▶ Task prompt
Your task is to show every line in the listing below that includes "target".

▶ Data to examine
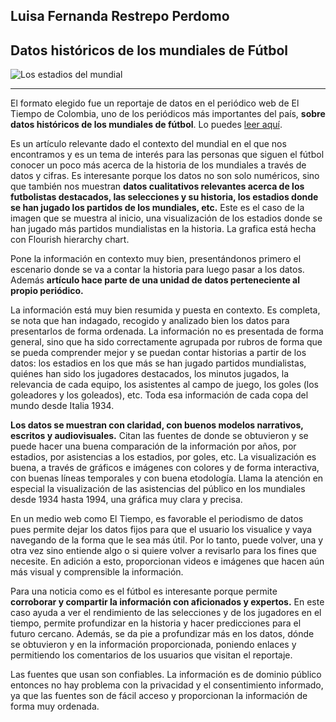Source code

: ## Luisa Fernanda Restrepo Perdomo

## Datos históricos de los mundiales de Fútbol

![Los estadios del mundial](https://cdn-ehflo.nitrocdn.com/UOvVgTOyzUrmhYwfcXfLEQcHpnXvZZvZ/assets/static/optimized/rev-8814dc6/blog/wp-content/uploads/2022/02/AdobeStock_315861649-1.jpeg)

____

El formato elegido fue un reportaje de datos en el periódico web de El Tiempo de Colombia, uno de los periódicos más importantes del país, **sobre datos históricos de los mundiales de fútbol**. Lo puedes [leer aquí](https://www.eltiempo.com/datos/mundial-qatar-2022-datos-curiosos-de-la-copa-mundo-de-la-fifa-711095).

Es un artículo relevante dado el contexto del mundial en el que nos encontramos y es un tema de interés para las personas que siguen el fútbol conocer un poco más acerca de la historia de los mundiales a través de datos y cifras. Es interesante porque los datos no son solo numéricos, sino que también nos muestran **datos cualitativos relevantes acerca de los futbolistas destacados, las selecciones y su historia, los estadios donde se han jugado los partidos de los mundiales, etc.** Este es el caso de la imagen que se muestra al inicio, una visualización de los estadios donde se han jugado más partidos mundialistas en la historia. La grafica está hecha con Flourish hierarchy chart.

Pone la información en contexto muy bien, presentándonos primero el escenario donde se va a contar la historia para luego pasar a los datos. Además **artículo hace parte de una unidad de datos perteneciente al propio periódico.**

La información está muy bien resumida y puesta en contexto. Es completa, se nota que han indagado, recogido y analizado bien los datos para presentarlos de forma ordenada. La información no es presentada de forma general, sino que ha sido correctamente agrupada por rubros de forma que se pueda comprender mejor y se puedan contar historias a partir de los datos: los estadios en los que más se han jugado partidos mundialistas, quiénes han sido los jugadores destacados, los minutos jugados, la relevancia de cada equipo, los asistentes al campo de juego, los goles (los goleadores y los goleados), etc. Toda esa información de cada copa del mundo desde Italia 1934.

**Los datos se muestran con claridad, con buenos modelos narrativos, escritos y audiovisuales.** Citan las fuentes de donde se obtuvieron y se puede hacer una buena comparación de la información por años, por estadios, por asistencias a los estadios, por goles, etc. La visualización es buena, a través de gráficos e imágenes con colores y de forma interactiva, con buenas líneas temporales y con buena etodología. Llama la atención en especial la visualización de las asistencias del público en los mundiales desde 1934 hasta 1994, una gráfica muy clara y precisa.

En un medio web como El Tiempo, es favorable el periodismo de datos pues permite dejar los datos fijos para que el usuario los visualice y vaya navegando de la forma que le sea más útil. Por lo tanto, puede volver, una y otra vez sino entiende algo o si quiere volver a revisarlo para los fines que necesite. En adición a esto, proporcionan videos e imágenes que hacen aún más visual y comprensible la información.

Para una noticia como es el fútbol es interesante porque permite **corroborar y compartir la información con aficionados y expertos.** En este caso ayuda a ver el rendimiento de las selecciones y de los jugadores en el tiempo, permite profundizar en la historia y hacer predicciones para el futuro cercano.
Además, se da pie a profundizar más en los datos, dónde se obtuvieron y en la información proporcionada, poniendo enlaces y permitiendo los comentarios de los usuarios que visitan el reportaje.

Las fuentes que usan son confiables. La información es de dominio público entonces no hay problema con la privacidad y el consentimiento informado, ya que las fuentes son de fácil acceso y proporcionan la información de forma muy ordenada.

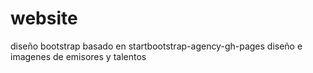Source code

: # website 

diseño bootstrap
basado en startbootstrap-agency-gh-pages
diseño e imagenes de emisores y talentos
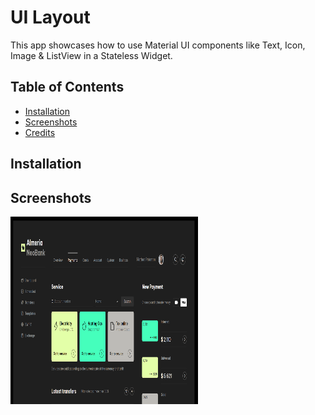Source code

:# UI Layout

This app showcases how to use Material UI components like Text, Icon, Image & ListView in a Stateless Widget.

## Table of Contents

- [Installation](#installation)
- [Screenshots](#screenshots)
- [Credits](#credits)

## Installation



## Screenshots

<img src="genesis.png" width=300 height=300>


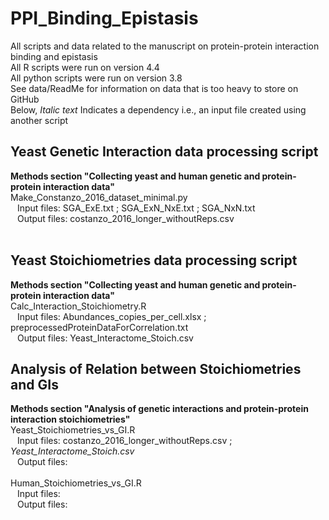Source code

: # PPI_Binding_Epistasis
All scripts and data related to the manuscript on protein-protein interaction binding and epistasis <br>
All R scripts were run on version 4.4 <br>
All python scripts were run on version 3.8 <br>
See data/ReadMe for information on data that is too heavy to store on GitHub <br>
Below, *Italic text* Indicates a dependency i.e., an input file created using another script
<br>
## Yeast Genetic Interaction data processing script
**Methods section "Collecting yeast and human genetic and protein-protein interaction data"** <br>
Make_Constanzo_2016_dataset_minimal.py <br>
&ensp; Input files: SGA_ExE.txt ; SGA_ExN_NxE.txt ; SGA_NxN.txt <br>
&ensp; Output files: costanzo_2016_longer_withoutReps.csv <br>
<br>
## Yeast Stoichiometries data processing script
**Methods section "Collecting yeast and human genetic and protein-protein interaction data"** <br>
Calc_Interaction_Stoichiometry.R <br>
&ensp; Input files: Abundances_copies_per_cell.xlsx ; preprocessedProteinDataForCorrelation.txt <br>
&ensp; Output files: Yeast_Interactome_Stoich.csv <br>

## Analysis of Relation between Stoichiometries and GIs
**Methods section "Analysis of genetic interactions and protein-protein interaction stoichiometries"** <br>
Yeast_Stoichiometries_vs_GI.R <br>
&ensp; Input files: costanzo_2016_longer_withoutReps.csv ; *Yeast_Interactome_Stoich.csv* <br>
&ensp; Output files:  <br>
<br>
Human_Stoichiometries_vs_GI.R <br>
&ensp; Input files:  <br>
&ensp; Output files:  <br>


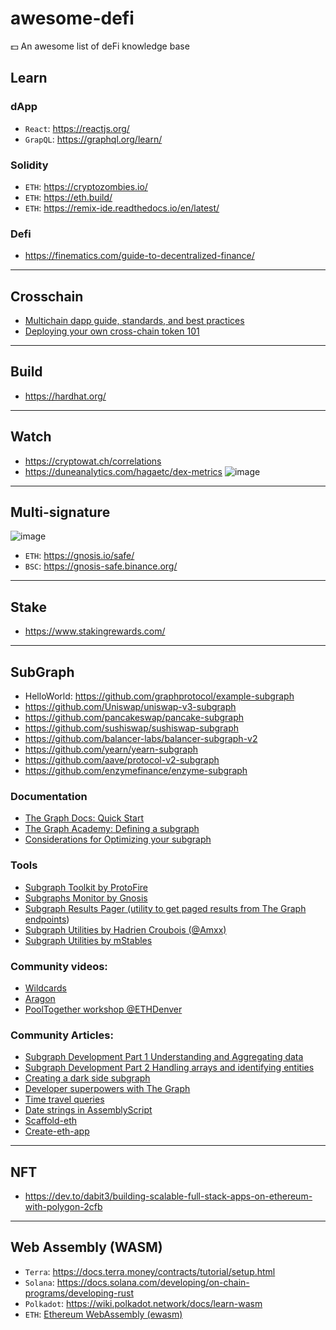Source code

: # awesome-defi
💵 An awesome list of deFi knowledge base

## Learn 
### dApp
- `React`: https://reactjs.org/
- `GrapQL`: https://graphql.org/learn/

### Solidity
- `ETH`: https://cryptozombies.io/
- `ETH`: https://eth.build/
- `ETH`: https://remix-ide.readthedocs.io/en/latest/

### Defi
- https://finematics.com/guide-to-decentralized-finance/

---

## Crosschain
- [Multichain dapp guide, standards, and best practices](https://andrecronje.medium.com/multichain-dapp-guide-standards-and-best-practices-8fabe2672c60)
- [Deploying your own cross-chain token 101](https://andrecronje.medium.com/deploying-your-own-cross-chain-token-101-240420efd0d9)

---

## Build
- https://hardhat.org/

---

## Watch
- https://cryptowat.ch/correlations
- https://duneanalytics.com/hagaetc/dex-metrics
  ![image](https://user-images.githubusercontent.com/97060/118386635-12d5d600-b643-11eb-99c7-f38072c209fe.png)

---

## Multi-signature
![image](https://user-images.githubusercontent.com/97060/118387050-1b7bdb80-b646-11eb-955c-9c14db79c04a.png)
- `ETH`: https://gnosis.io/safe/
- `BSC`: https://gnosis-safe.binance.org/

---

## Stake
- https://www.stakingrewards.com/

---

## SubGraph
- HelloWorld: https://github.com/graphprotocol/example-subgraph
- https://github.com/Uniswap/uniswap-v3-subgraph
- https://github.com/pancakeswap/pancake-subgraph
- https://github.com/sushiswap/sushiswap-subgraph
- https://github.com/balancer-labs/balancer-subgraph-v2
- https://github.com/yearn/yearn-subgraph
- https://github.com/aave/protocol-v2-subgraph
- https://github.com/enzymefinance/enzyme-subgraph

### Documentation
- [The Graph Docs: Quick Start](https://thegraph.com/docs/quick-start#local-development)
- [The Graph Academy: Defining a subgraph](https://thegraph.academy/developers/defining-a-subgraph/)
- [Considerations for Optimizing your subgraph](https://discord.com/channels/438038660412342282/438070183794573313/839516110473658398)

### Tools
- [Subgraph Toolkit by ProtoFire](https://github.com/protofire/subgraph-toolkit)
- [Subgraphs Monitor by Gnosis](https://github.com/gnosis/thegraph-subgraphs-monitor)
- [Subgraph Results Pager (utility to get paged results from The Graph endpoints](https://github.com/justinjmoses/graph-results-pager))
- [Subgraph Utilities by Hadrien Croubois (@Amxx)](https://github.com/Amxx/graphprotocol-utils)
- [Subgraph Utilities by mStables](https://github.com/mstable/mStable-subgraphs-monorepo/tree/master/packages/utils)

### Community videos:
- [Wildcards](https://www.youtube.com/watch?v=_4iipzOwq-U)
- [Aragon](https://www.youtube.com/watch?v=JNqN3fek6FY)
- [PoolTogether workshop @ETHDenver](https://www.youtube.com/watch?v=GqU_-ffyz0Q&t=21143s)

### Community Articles:
- [Subgraph Development Part 1 Understanding and Aggregating data](https://medium.com/protofire-blog/subgraph-development-part-1-understanding-and-aggregating-data-ef0c9a61063d)
- [Subgraph Development Part 2 Handling arrays and identifying entities](https://medium.com/protofire-blog/https://github.com/graphprotocol/graphfoundation/issues/11subgraph-development-part-2-handling-arrays-and-identifying-entities-30d63d4b1dc6)
- [Creating a dark side subgraph](https://theethernaut.substack.com/p/creating-a-dark-side-subgraph)
- [Developer superpowers with The Graph](https://theethernaut.substack.com/p/developer-superpowers-with-thegraph)
- [Time travel queries](https://blocklytics.org/blog/ethereum-blocks-subgraph-made-for-time-travel/)
- [Date strings in AssemblyScript](https://medium.com/blockrocket/how-to-create-date-strings-using-assemblyscript-in-the-graph-f7871f48e92d)
- [Scaffold-eth](https://github.com/austintgriffith/scaffold-eth/tree/graph-dev)
- [Create-eth-app](https://github.com/PaulRBerg/create-eth-app)

---

## NFT
- https://dev.to/dabit3/building-scalable-full-stack-apps-on-ethereum-with-polygon-2cfb

---

## Web Assembly (WASM)
- `Terra`: https://docs.terra.money/contracts/tutorial/setup.html
- `Solana`: https://docs.solana.com/developing/on-chain-programs/developing-rust
- `Polkadot`: https://wiki.polkadot.network/docs/learn-wasm
- `ETH`: [Ethereum WebAssembly (ewasm)](https://ewasm.readthedocs.io/en/mkdocs/)
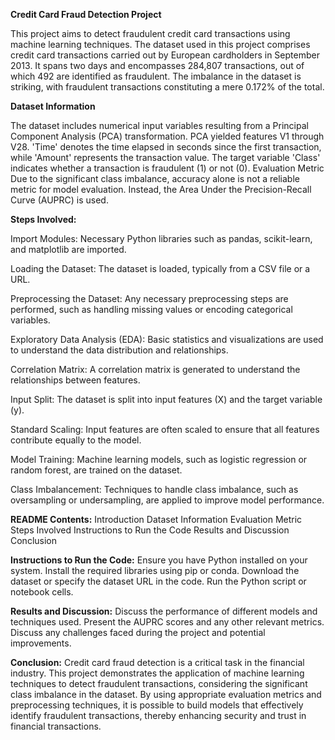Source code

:**Credit Card Fraud Detection Project**

This project aims to detect fraudulent credit card transactions using machine learning techniques. The dataset used in this project comprises credit card transactions carried out by European cardholders in September 2013. It spans two days and encompasses 284,807 transactions, out of which 492 are identified as fraudulent. The imbalance in the dataset is striking, with fraudulent transactions constituting a mere 0.172% of the total.

**Dataset Information**

The dataset includes numerical input variables resulting from a Principal Component Analysis (PCA) transformation. PCA yielded features V1 through V28.
'Time' denotes the time elapsed in seconds since the first transaction, while 'Amount' represents the transaction value.
The target variable 'Class' indicates whether a transaction is fraudulent (1) or not (0).
Evaluation Metric
Due to the significant class imbalance, accuracy alone is not a reliable metric for model evaluation. Instead, the Area Under the Precision-Recall Curve (AUPRC) is used.

**Steps Involved:**

Import Modules: Necessary Python libraries such as pandas, scikit-learn, and matplotlib are imported.

Loading the Dataset: The dataset is loaded, typically from a CSV file or a URL.

Preprocessing the Dataset: Any necessary preprocessing steps are performed, such as handling missing values or encoding categorical variables.

Exploratory Data Analysis (EDA): Basic statistics and visualizations are used to understand the data distribution and relationships.

Correlation Matrix: A correlation matrix is generated to understand the relationships between features.

Input Split: The dataset is split into input features (X) and the target variable (y).

Standard Scaling: Input features are often scaled to ensure that all features contribute equally to the model.

Model Training: Machine learning models, such as logistic regression or random forest, are trained on the dataset.

Class Imbalancement: Techniques to handle class imbalance, such as oversampling or undersampling, are applied to improve model performance.


**README Contents:**
Introduction
Dataset Information
Evaluation Metric
Steps Involved
Instructions to Run the Code
Results and Discussion
Conclusion

**Instructions to Run the Code:**
Ensure you have Python installed on your system.
Install the required libraries using pip or conda.
Download the dataset or specify the dataset URL in the code.
Run the Python script or notebook cells.

**Results and Discussion:**
Discuss the performance of different models and techniques used.
Present the AUPRC scores and any other relevant metrics.
Discuss any challenges faced during the project and potential improvements.

**Conclusion:**
Credit card fraud detection is a critical task in the financial industry. This project demonstrates the application of machine learning techniques to detect fraudulent transactions, considering the significant class imbalance in the dataset. By using appropriate evaluation metrics and preprocessing techniques, it is possible to build models that effectively identify fraudulent transactions, thereby enhancing security and trust in financial transactions.

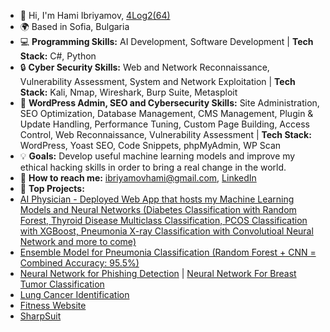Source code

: - 👋 Hi, I'm Hami Ibriyamov, [4Log2(64)](24_years_old)
- 🌍 Based in Sofia, Bulgaria
- 💻 **Programming Skills:** AI Development, Software Development | **Tech Stack:** C#, Python
- 🔒 **Cyber Security Skills:** Web and Network Reconnaissance, Vulnerability Assessment, System and Network Exploitation | **Tech Stack:** Kali, Nmap, Wireshark, Burp Suite, Metasploit
- 🧠 **WordPress Admin, SEO and Cybersecurity Skills:** Site Administration, SEO Optimization, Database Management, CMS Management, Plugin & Update Handling, Performance Tuning, Custom Page Building, Access Control, Web Reconnaissance, Vulnerability Assessment | **Tech Stack:** WordPress, Yoast SEO, Code Snippets, phpMyAdmin, WP Scan
- 💡 **Goals:** Develop useful machine learning models and improve my ethical hacking skills in order to bring a real change in the world.
- 💬 **How to reach me:** [ibriyamovhami@gmail.com](https://mail.google.com/mail/u/ibriyamovhami@gmail.com/#compose), [LinkedIn](https://www.linkedin.com/in/hami-ibriyamov-727146268/)
- 🚀 **Top Projects:**
- [AI Physician - Deployed Web App that hosts my Machine Learning Models and Neural Networks (Diabetes Classification with Random Forest, Thyroid Disease Multiclass Classification, PCOS Classification with XGBoost, Pneumonia X-ray Classification with Convolutioal Neural Network and more to come)](https://github.com/hamii31/ai_medic)  
- [Ensemble Model for Pneumonia Classification (Random Forest + CNN = Combined Accuracy: 95.5%)](https://github.com/hamii31/Stanford-University-ML-Specialization/blob/main/Advanced%20Learning%20Algorithms/Week%204/Personal%20Projects/Ensemble%20Model%20for%20Pneumonia%20Classification.py)
- [Neural Network for Phishing Detection](https://github.com/hamii31/Stanford-University-ML-Specialization/blob/main/Advanced%20Learning%20Algorithms/Week%201/Personal%20Projects/PhishingDetectionMultilayeredPeceptron.py) | [Neural Network For Breast Tumor Classification](https://github.com/hamii31/Stanford-University-ML-Specialization/blob/main/Advanced%20Learning%20Algorithms/Week%201/Personal%20Projects/BreastCancerMultilayerPerceptronClassification.py)
- [Lung Cancer Identification](https://github.com/hamii31/Stanford-University-ML-Specialization/blob/main/Supervised%20Machine%20Learning/Week%203/Personal%20Projects/LungCancerIdentification.py)
- [Fitness Website](https://github.com/hamii31/LiftingDomeVS)
- [SharpSuit](https://github.com/hamii31/SharpSuit)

▶ Your solution
The target variable 'Class' indicates whether a transaction is fraudulent (1) or not (0).
Input Split: The dataset is split into input features (X) and the target variable (y).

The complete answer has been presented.